When Mark Scharer testified he acknowledged that he had concluded after the work was performed on his Jaguar by John’s Cars, Inc., that he owed them money for some services, but not the amount that was claimed as due. He calculated that he still owed $5,434.00 and sent a check for that amount. That check was not accepted or cashed by John’s Cars, Inc., and the whereabouts of the check was unknown to all parties at the time of trial. Mr. Scharer testified on direct examination in this case as to the various calculation he had made as to what he thought was owed and what was claimed against him. He finally concluded as follows:
So, I subtracted those numbers from the original agreement that we had plus the extras. That came to a total of $5,434 that I owed John’s Cars.

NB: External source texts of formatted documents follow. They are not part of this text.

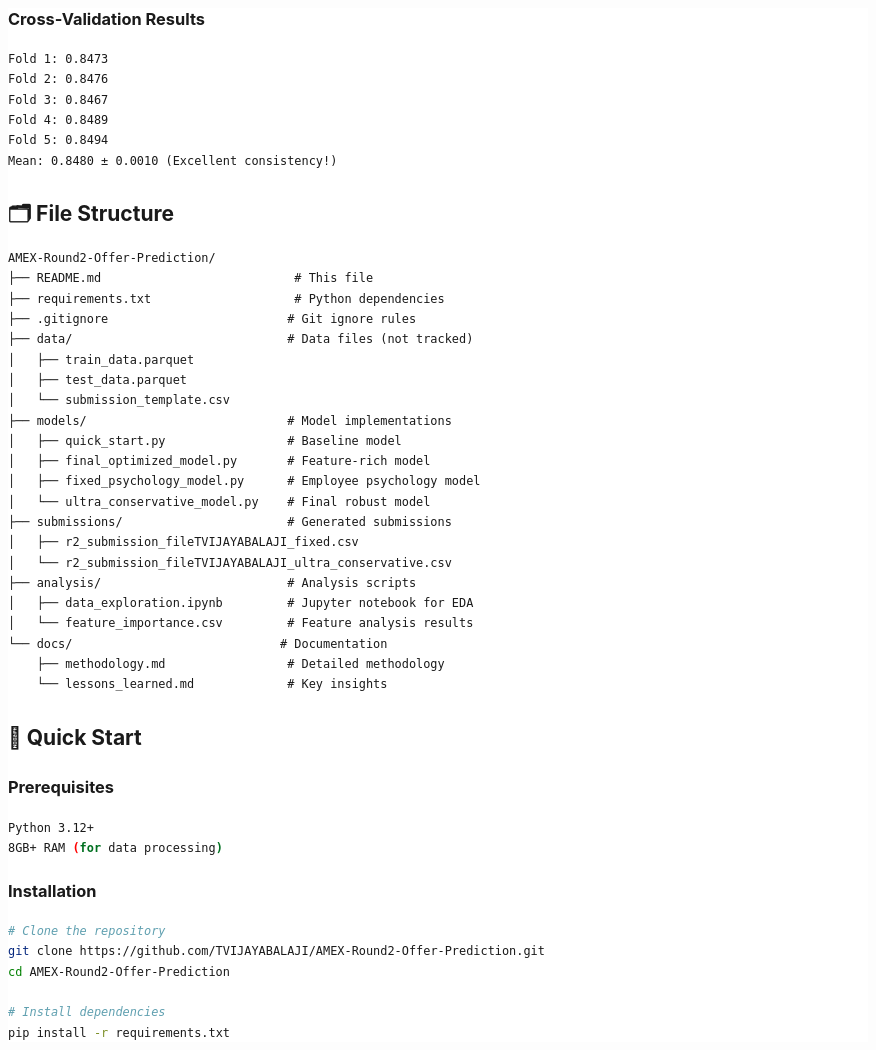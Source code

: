 ### Cross-Validation Results
```
Fold 1: 0.8473
Fold 2: 0.8476  
Fold 3: 0.8467
Fold 4: 0.8489
Fold 5: 0.8494
Mean: 0.8480 ± 0.0010 (Excellent consistency!)
```

## 🗂️ File Structure

```
AMEX-Round2-Offer-Prediction/
├── README.md                           # This file
├── requirements.txt                    # Python dependencies
├── .gitignore                         # Git ignore rules
├── data/                              # Data files (not tracked)
│   ├── train_data.parquet
│   ├── test_data.parquet
│   └── submission_template.csv
├── models/                            # Model implementations
│   ├── quick_start.py                 # Baseline model
│   ├── final_optimized_model.py       # Feature-rich model
│   ├── fixed_psychology_model.py      # Employee psychology model
│   └── ultra_conservative_model.py    # Final robust model
├── submissions/                       # Generated submissions
│   ├── r2_submission_fileTVIJAYABALAJI_fixed.csv
│   └── r2_submission_fileTVIJAYABALAJI_ultra_conservative.csv
├── analysis/                          # Analysis scripts
│   ├── data_exploration.ipynb         # Jupyter notebook for EDA
│   └── feature_importance.csv         # Feature analysis results
└── docs/                             # Documentation
    ├── methodology.md                 # Detailed methodology
    └── lessons_learned.md             # Key insights
```

## 🚀 Quick Start

### Prerequisites
```bash
Python 3.12+
8GB+ RAM (for data processing)
```

### Installation
```bash
# Clone the repository
git clone https://github.com/TVIJAYABALAJI/AMEX-Round2-Offer-Prediction.git
cd AMEX-Round2-Offer-Prediction

# Install dependencies
pip install -r requirements.txt
```

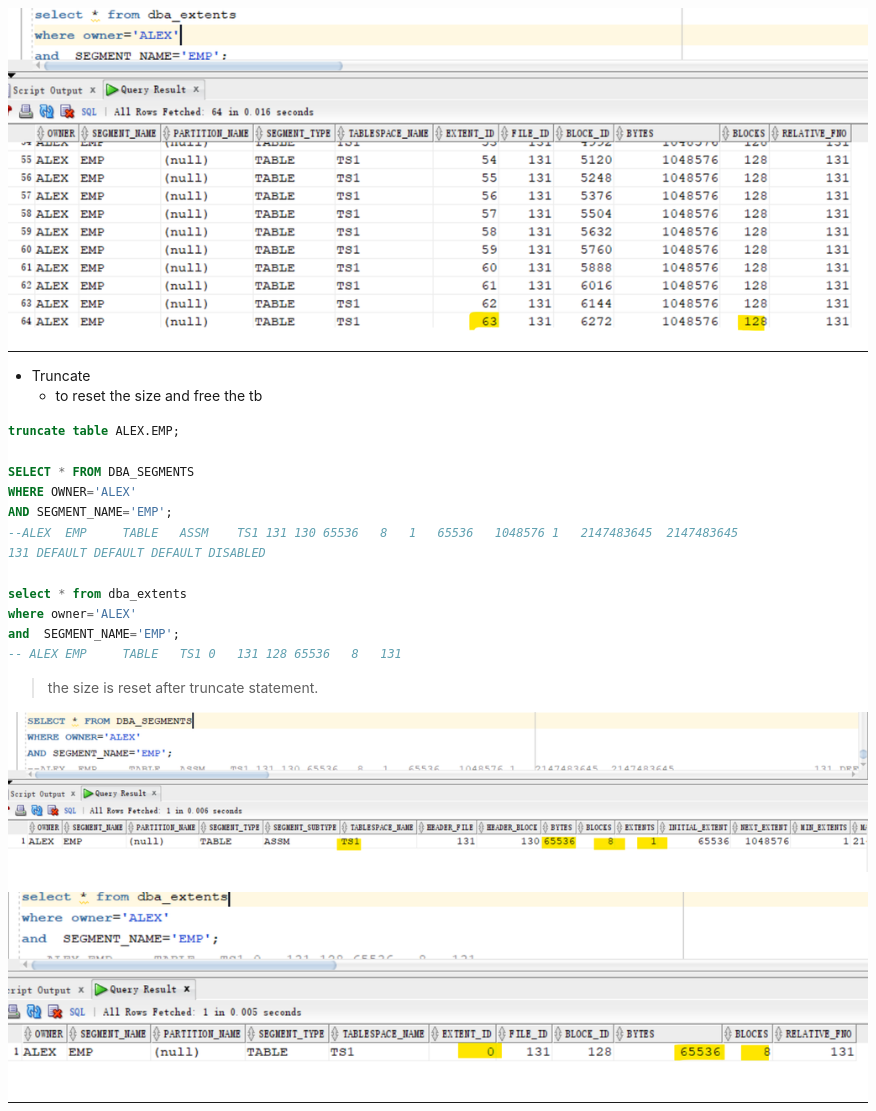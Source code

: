 ![lab_segment_extent_block](./pic/lab_segment_extent_block09.png)

---

- Truncate
  - to reset the size and free the tb

```sql
truncate table ALEX.EMP;

SELECT * FROM DBA_SEGMENTS
WHERE OWNER='ALEX'
AND SEGMENT_NAME='EMP';
--ALEX	EMP		TABLE	ASSM	TS1	131	130	65536	8	1	65536	1048576	1	2147483645	2147483645						131	DEFAULT	DEFAULT	DEFAULT	DISABLED

select * from dba_extents
where owner='ALEX'
and  SEGMENT_NAME='EMP';
-- ALEX	EMP		TABLE	TS1	0	131	128	65536	8	131
```

> the size is reset after truncate statement.

![lab_segment_extent_block](./pic/lab_segment_extent_block10.png)

![lab_segment_extent_block](./pic/lab_segment_extent_block11.png)

---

This judicial admission was binding on the Appellant, as a party to the suit, and was sufficient for the trial court to find as a matter of law that Appellee sustained damages as a matter of law in that amount. The trial court had sufficient, evidence, as a matter of law, based upon the judicial admission, to set aside the jury finding of “None” and award damages in the amount of $5,434.00. The sworn testimony of Mark Scharer as to what he owed Appellee was sufficient to meet the test for a judicial admission and thereby support a judgment for the opposing party. See Griffin v. Superior Insurance Company, 338 S.W.2d 415 (Tex.1960). We reform the judgment to permit recovery of $5,434.00. Payment having been tendered, but refused, no prejudgment interest is recoverable. There is no point of error in the motion for rehearing complaining as to denial of attorney’s fees.
The judgment of the trial court will be reformed to provide that John’s Cars, Inc., have and recover from Mark R. Scharer the sum of $5,434.00, plus interest from April 15, 1988, and its costs.